[Plain-text document sources]
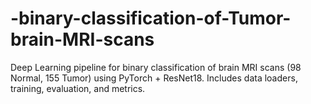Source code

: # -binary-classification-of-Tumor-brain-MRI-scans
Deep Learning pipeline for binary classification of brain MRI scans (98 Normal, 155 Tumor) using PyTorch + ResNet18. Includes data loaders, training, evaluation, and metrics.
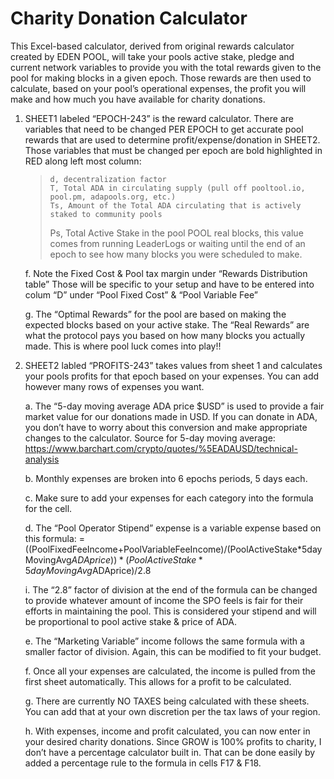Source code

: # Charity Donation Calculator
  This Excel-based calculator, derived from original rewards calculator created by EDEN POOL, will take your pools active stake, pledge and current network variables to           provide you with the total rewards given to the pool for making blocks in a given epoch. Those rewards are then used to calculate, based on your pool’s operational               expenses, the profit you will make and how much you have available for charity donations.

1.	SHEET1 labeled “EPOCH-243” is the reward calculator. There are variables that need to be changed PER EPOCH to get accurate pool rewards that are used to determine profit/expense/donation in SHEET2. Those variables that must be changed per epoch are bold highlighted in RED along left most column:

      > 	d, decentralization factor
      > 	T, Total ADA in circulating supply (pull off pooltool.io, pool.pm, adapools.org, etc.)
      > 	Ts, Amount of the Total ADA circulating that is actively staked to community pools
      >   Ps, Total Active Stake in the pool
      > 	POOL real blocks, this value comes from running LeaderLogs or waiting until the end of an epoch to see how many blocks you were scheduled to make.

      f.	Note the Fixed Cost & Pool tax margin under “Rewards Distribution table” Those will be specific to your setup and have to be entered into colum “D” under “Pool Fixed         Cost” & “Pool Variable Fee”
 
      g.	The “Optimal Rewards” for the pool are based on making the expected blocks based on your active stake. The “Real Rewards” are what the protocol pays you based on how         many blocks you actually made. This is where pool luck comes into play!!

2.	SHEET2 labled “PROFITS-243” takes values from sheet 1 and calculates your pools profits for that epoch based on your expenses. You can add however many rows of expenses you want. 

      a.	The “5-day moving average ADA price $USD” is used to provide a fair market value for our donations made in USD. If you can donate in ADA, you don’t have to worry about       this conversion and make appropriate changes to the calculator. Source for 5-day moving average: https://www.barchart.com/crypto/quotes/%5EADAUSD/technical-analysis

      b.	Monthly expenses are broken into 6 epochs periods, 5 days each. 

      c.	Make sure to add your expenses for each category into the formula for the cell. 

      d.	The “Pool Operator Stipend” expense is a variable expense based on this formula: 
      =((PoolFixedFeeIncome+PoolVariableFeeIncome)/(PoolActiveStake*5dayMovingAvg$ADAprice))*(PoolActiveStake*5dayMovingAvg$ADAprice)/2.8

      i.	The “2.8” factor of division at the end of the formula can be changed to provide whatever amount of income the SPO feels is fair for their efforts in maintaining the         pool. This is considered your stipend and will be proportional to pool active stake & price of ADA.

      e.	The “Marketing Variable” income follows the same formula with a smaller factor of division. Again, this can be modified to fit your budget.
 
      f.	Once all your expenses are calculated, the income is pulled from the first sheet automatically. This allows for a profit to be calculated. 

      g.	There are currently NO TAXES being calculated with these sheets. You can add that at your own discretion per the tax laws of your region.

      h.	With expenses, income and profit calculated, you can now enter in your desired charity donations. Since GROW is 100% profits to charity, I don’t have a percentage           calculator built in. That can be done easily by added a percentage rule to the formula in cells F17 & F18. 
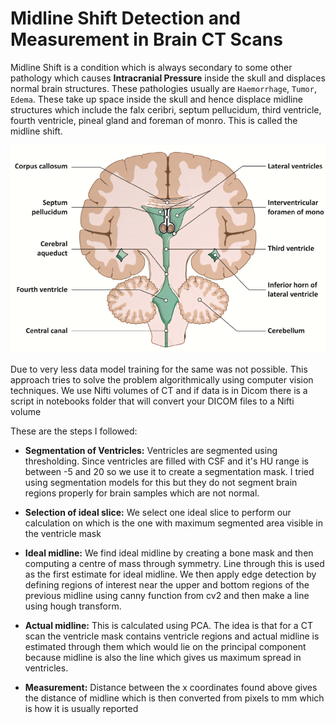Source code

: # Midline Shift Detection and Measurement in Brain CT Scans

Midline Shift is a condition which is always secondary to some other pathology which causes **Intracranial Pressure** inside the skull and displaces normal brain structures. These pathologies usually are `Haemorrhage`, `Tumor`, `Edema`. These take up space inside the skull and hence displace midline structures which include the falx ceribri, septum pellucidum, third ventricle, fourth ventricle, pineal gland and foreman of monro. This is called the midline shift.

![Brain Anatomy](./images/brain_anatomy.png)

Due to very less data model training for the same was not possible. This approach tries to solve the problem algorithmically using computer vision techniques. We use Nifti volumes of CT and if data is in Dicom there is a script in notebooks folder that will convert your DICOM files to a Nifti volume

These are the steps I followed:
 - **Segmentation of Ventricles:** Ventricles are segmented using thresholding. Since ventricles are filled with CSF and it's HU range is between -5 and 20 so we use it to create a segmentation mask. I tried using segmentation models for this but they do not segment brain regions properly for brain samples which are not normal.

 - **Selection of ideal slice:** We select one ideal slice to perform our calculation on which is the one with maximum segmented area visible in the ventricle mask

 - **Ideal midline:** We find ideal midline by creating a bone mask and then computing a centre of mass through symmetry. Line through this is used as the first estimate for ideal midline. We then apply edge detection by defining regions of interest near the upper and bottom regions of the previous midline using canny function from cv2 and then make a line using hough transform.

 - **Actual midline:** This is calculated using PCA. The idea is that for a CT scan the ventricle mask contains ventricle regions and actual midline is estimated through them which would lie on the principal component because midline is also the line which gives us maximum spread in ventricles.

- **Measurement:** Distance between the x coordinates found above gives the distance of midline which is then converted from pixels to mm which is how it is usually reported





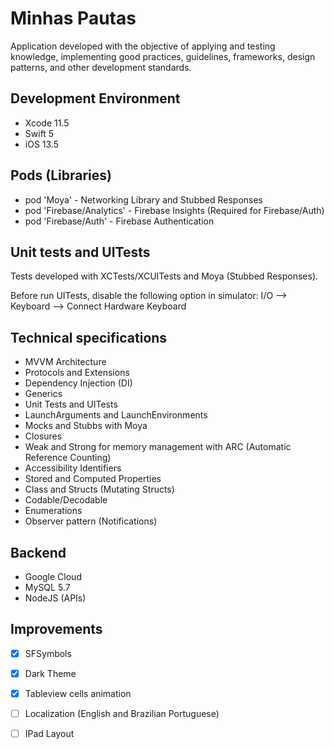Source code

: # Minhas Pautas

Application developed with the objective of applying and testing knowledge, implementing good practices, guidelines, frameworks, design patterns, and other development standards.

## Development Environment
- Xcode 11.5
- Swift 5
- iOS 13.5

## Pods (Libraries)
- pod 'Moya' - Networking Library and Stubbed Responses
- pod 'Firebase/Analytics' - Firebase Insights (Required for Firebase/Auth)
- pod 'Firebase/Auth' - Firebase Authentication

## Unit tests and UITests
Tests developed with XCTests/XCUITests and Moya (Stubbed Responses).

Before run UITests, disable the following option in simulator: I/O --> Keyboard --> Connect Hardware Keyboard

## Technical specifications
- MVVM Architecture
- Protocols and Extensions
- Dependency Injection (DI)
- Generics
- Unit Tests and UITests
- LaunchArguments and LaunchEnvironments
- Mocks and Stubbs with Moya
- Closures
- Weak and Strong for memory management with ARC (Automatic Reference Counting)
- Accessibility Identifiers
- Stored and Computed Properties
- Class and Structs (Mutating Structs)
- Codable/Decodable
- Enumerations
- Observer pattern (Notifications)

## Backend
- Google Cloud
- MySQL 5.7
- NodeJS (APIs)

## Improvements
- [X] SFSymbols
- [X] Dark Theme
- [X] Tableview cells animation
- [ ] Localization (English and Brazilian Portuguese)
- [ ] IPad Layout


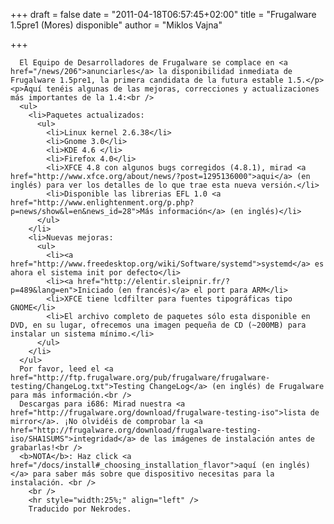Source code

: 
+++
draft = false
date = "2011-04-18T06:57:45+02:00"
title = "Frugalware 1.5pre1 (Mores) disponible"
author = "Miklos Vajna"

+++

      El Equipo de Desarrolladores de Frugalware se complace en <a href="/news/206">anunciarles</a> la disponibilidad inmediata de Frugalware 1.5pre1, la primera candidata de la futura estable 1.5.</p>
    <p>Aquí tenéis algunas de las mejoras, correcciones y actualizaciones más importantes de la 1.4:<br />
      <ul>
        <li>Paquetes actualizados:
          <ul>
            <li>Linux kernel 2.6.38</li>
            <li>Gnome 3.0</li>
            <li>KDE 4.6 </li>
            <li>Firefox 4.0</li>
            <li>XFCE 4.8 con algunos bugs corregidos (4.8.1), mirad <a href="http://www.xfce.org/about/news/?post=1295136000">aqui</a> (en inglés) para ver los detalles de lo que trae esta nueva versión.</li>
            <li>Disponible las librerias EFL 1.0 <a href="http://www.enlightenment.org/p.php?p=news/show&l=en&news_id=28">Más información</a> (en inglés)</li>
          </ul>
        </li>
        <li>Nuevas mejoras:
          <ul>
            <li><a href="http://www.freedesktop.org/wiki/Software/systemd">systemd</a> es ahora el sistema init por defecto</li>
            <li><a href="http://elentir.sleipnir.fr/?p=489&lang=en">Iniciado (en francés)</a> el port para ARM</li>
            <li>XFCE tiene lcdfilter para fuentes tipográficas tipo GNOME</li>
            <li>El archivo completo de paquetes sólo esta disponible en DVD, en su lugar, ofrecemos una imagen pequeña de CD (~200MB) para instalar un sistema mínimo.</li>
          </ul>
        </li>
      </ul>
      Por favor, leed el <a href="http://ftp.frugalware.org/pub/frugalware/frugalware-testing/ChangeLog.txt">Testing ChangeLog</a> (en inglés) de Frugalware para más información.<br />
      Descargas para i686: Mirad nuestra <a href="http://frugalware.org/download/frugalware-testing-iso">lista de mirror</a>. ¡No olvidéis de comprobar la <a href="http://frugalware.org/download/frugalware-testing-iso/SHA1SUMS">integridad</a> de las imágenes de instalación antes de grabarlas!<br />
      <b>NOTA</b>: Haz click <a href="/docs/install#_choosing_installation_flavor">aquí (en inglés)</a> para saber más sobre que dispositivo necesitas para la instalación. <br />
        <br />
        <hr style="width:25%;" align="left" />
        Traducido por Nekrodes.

**YOUR GOAL**
Could you retype exactly the lines above, starting at the line that contains "- pod 'Firebase/Analytics'" and ending at the line that contains "- Unit Tests and UITests", and nothing more?

**YOUR SOLUTION**
- pod 'Firebase/Analytics' - Firebase Insights (Required for Firebase/Auth)
- pod 'Firebase/Auth' - Firebase Authentication

## Unit tests and UITests
Tests developed with XCTests/XCUITests and Moya (Stubbed Responses).

Before run UITests, disable the following option in simulator: I/O --> Keyboard --> Connect Hardware Keyboard

## Technical specifications
- MVVM Architecture
- Protocols and Extensions
- Dependency Injection (DI)
- Generics
- Unit Tests and UITests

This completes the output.